*Data for the task*.
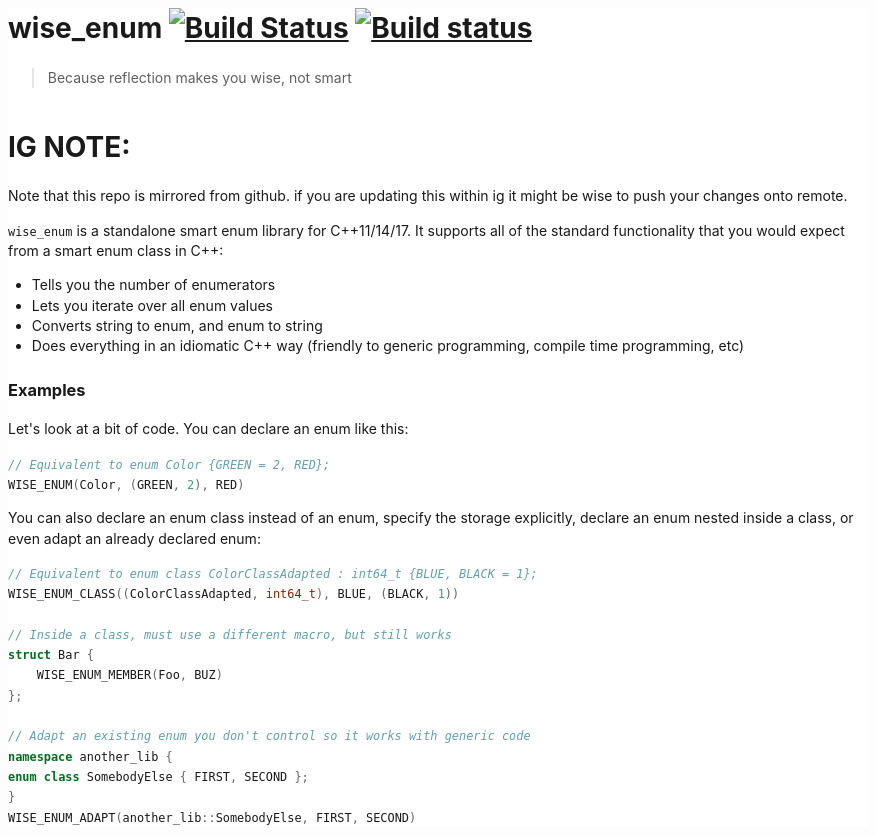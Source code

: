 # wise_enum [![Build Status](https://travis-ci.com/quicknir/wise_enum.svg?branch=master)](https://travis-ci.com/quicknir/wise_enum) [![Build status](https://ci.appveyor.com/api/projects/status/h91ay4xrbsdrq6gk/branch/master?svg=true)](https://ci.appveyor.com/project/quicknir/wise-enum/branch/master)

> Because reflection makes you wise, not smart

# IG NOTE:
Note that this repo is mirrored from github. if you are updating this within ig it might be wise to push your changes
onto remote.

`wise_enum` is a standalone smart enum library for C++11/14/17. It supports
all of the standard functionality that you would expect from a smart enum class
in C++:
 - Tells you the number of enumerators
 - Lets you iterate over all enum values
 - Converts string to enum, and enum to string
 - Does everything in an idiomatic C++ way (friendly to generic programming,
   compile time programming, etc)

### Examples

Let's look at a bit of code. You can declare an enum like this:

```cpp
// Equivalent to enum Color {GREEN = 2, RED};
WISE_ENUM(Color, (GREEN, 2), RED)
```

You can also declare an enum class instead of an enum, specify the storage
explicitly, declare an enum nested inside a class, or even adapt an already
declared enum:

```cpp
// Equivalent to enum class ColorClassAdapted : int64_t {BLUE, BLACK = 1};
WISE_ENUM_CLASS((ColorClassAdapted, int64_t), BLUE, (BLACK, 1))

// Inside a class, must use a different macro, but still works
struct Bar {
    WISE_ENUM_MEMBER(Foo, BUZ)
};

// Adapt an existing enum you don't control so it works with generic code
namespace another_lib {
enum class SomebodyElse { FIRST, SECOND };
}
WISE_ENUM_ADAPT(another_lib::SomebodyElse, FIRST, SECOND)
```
...
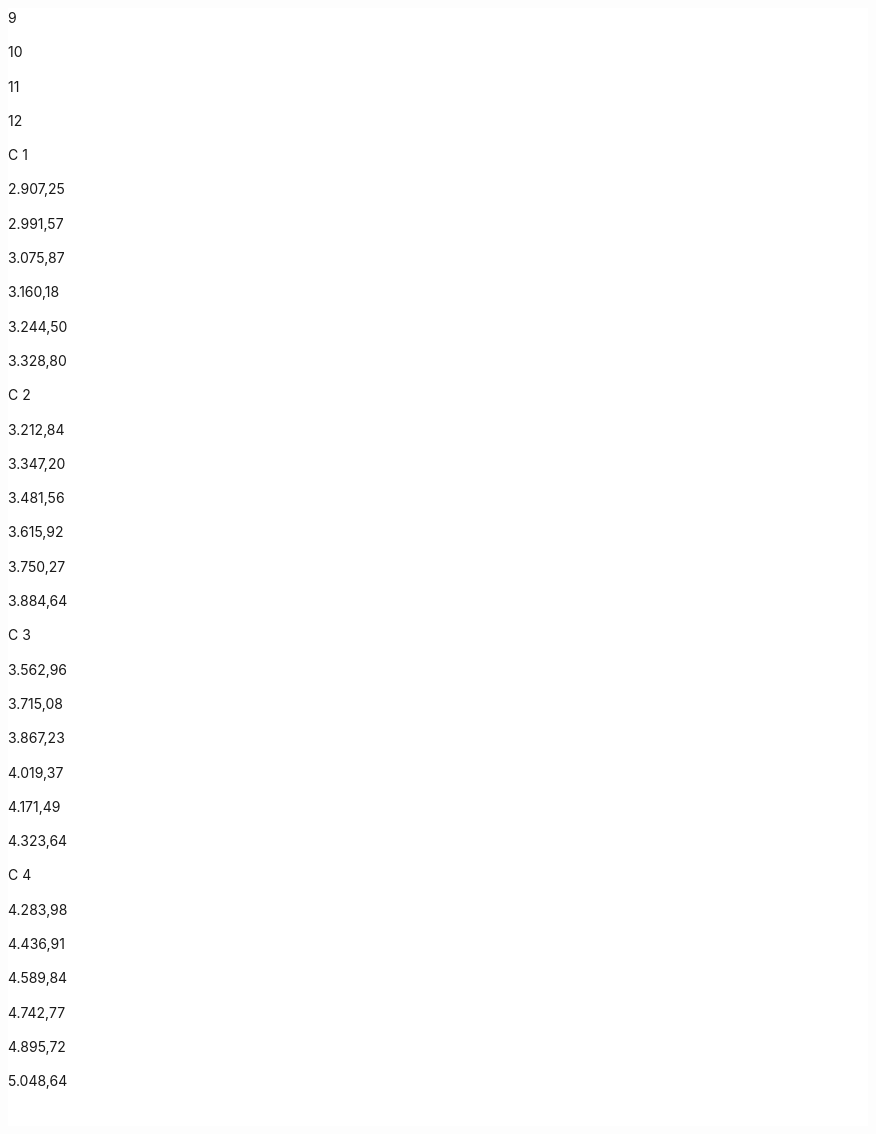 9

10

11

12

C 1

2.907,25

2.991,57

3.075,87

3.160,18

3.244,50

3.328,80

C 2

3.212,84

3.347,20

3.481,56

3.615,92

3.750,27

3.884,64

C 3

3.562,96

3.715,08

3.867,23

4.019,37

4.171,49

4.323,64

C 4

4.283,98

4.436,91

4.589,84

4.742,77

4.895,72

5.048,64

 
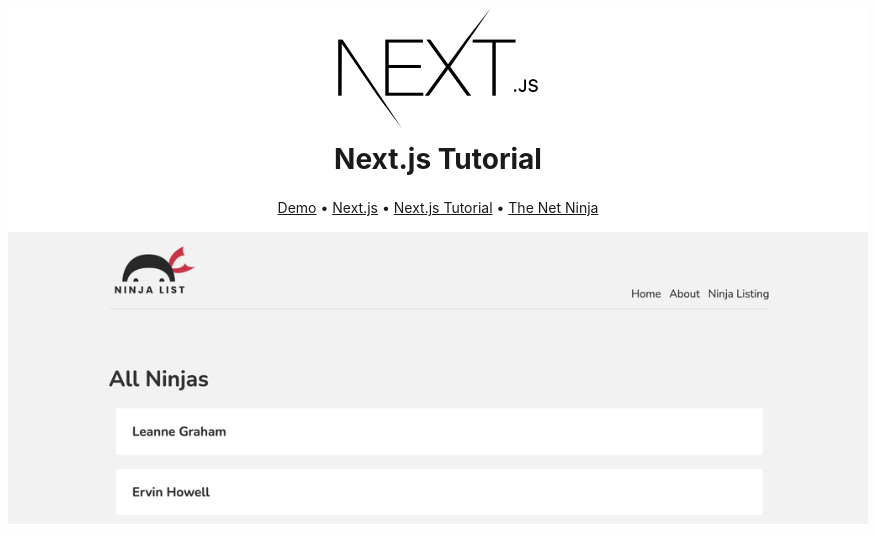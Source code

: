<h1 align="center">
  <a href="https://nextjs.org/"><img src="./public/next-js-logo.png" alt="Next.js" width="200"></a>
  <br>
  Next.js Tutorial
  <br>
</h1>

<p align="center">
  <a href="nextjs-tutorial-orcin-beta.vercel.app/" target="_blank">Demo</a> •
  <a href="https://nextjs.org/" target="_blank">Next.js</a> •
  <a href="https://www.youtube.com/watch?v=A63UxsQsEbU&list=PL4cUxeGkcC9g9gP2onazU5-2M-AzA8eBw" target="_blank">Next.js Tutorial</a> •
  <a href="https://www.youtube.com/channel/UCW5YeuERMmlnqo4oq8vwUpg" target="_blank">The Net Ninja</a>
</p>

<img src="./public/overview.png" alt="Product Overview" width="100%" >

*Your objective*. Where the line holding "- Lets you iterate over all enum values" appears in the listing above, start reproducing exactly, and end with the line holding "explicitly, declare an".

*Response area*.
 - Lets you iterate over all enum values
 - Converts string to enum, and enum to string
 - Does everything in an idiomatic C++ way (friendly to generic programming,
   compile time programming, etc)

### Examples

Let's look at a bit of code. You can declare an enum like this:

```cpp
// Equivalent to enum Color {GREEN = 2, RED};
WISE_ENUM(Color, (GREEN, 2), RED)
```

You can also declare an enum class instead of an enum, specify the storage
explicitly, declare an enum nested inside a class, or even adapt an already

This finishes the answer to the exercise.